:: About this task ::
Which lines run from the one containing "Разница во времени" to the end of the entries below? Reproduce them exactly, both ends included.

Source data:
════════════════
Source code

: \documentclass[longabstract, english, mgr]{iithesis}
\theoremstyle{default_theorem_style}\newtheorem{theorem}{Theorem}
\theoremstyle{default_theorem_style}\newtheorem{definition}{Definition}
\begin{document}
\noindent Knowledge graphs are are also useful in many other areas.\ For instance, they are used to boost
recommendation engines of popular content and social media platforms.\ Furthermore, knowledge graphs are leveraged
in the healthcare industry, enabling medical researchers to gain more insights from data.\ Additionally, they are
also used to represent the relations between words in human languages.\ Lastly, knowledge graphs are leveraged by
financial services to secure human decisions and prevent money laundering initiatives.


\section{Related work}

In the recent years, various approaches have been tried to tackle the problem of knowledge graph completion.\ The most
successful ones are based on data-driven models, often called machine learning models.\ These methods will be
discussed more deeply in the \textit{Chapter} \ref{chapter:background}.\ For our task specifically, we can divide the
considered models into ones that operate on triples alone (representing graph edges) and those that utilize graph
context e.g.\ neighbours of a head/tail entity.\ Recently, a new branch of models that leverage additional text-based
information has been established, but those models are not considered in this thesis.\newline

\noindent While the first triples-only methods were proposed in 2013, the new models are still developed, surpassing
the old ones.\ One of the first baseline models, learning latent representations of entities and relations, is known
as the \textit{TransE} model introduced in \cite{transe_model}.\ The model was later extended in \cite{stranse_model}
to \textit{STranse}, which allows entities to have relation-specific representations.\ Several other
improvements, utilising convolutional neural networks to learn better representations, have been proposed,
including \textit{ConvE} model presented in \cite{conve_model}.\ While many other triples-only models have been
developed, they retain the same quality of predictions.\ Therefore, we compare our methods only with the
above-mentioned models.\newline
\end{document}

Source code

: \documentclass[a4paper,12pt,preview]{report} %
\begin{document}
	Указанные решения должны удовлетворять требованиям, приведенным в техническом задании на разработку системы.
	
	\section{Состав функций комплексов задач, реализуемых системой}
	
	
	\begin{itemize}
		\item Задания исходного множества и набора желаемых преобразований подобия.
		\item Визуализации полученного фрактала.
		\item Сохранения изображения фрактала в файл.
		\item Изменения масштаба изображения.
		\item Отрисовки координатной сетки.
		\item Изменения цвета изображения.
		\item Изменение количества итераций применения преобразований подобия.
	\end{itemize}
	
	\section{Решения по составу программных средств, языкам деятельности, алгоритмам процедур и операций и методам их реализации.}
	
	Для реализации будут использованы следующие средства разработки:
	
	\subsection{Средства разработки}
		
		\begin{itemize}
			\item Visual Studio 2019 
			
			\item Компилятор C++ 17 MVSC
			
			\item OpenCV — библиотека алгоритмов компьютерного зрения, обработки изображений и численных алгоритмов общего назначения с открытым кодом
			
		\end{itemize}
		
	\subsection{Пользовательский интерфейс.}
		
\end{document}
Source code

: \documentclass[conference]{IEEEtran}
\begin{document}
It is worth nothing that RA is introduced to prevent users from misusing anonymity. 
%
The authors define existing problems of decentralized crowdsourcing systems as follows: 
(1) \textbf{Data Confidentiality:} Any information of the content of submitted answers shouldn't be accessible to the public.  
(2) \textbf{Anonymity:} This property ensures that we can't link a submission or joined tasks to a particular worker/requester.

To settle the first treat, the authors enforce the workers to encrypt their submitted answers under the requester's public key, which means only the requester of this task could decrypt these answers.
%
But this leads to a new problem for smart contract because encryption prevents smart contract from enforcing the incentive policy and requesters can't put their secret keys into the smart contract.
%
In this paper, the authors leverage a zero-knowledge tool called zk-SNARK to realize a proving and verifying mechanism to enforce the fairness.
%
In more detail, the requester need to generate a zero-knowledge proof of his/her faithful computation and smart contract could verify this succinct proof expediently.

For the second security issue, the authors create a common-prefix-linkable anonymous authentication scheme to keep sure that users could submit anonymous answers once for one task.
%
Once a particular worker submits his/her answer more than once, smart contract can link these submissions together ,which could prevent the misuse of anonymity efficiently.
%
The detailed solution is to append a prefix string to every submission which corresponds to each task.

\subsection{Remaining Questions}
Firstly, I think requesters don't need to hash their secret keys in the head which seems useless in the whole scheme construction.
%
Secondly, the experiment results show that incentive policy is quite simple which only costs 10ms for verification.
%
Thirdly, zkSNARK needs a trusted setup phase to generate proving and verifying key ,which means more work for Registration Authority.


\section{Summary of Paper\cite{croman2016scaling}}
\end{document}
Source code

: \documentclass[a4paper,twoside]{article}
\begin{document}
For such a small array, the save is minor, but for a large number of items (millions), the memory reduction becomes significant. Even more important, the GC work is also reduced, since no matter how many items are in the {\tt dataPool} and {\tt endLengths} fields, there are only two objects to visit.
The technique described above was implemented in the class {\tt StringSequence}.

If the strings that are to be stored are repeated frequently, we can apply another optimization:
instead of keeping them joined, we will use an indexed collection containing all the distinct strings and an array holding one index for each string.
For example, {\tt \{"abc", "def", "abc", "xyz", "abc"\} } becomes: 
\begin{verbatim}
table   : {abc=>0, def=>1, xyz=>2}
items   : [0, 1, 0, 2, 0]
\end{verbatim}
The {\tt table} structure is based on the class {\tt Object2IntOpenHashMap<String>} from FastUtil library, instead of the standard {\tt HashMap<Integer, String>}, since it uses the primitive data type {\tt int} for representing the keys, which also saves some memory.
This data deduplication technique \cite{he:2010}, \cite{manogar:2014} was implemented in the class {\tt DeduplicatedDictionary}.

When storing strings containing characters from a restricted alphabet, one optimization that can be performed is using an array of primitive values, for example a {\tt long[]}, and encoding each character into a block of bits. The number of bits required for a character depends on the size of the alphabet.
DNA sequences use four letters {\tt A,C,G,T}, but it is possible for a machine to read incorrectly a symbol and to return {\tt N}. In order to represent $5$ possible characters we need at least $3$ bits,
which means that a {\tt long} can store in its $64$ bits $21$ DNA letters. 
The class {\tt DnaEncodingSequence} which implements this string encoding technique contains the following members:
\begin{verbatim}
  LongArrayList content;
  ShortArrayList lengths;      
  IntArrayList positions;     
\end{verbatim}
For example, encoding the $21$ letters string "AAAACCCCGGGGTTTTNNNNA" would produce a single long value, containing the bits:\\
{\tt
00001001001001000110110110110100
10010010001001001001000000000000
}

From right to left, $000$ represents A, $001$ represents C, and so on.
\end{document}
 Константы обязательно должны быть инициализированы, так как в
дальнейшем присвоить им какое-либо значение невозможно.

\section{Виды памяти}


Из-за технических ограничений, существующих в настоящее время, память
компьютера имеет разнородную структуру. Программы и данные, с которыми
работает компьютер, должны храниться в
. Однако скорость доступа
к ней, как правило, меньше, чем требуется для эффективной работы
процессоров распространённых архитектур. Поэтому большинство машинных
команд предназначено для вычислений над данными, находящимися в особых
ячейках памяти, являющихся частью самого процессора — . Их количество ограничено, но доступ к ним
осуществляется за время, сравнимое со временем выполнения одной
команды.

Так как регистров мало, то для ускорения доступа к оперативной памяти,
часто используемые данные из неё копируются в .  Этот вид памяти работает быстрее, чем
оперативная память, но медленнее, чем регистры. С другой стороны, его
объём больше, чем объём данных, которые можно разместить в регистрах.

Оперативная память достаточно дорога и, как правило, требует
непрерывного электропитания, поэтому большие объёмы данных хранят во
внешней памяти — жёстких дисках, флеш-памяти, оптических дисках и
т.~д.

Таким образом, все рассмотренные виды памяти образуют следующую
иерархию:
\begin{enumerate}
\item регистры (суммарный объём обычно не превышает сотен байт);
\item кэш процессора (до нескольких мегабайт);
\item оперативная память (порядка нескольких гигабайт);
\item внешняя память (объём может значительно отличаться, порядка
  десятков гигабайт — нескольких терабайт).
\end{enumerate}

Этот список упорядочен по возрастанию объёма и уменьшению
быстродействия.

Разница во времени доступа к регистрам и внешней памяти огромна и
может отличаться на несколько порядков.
════════════════
:: Response to the task ::
Разница во времени доступа к регистрам и внешней памяти огромна и
может отличаться на несколько порядков.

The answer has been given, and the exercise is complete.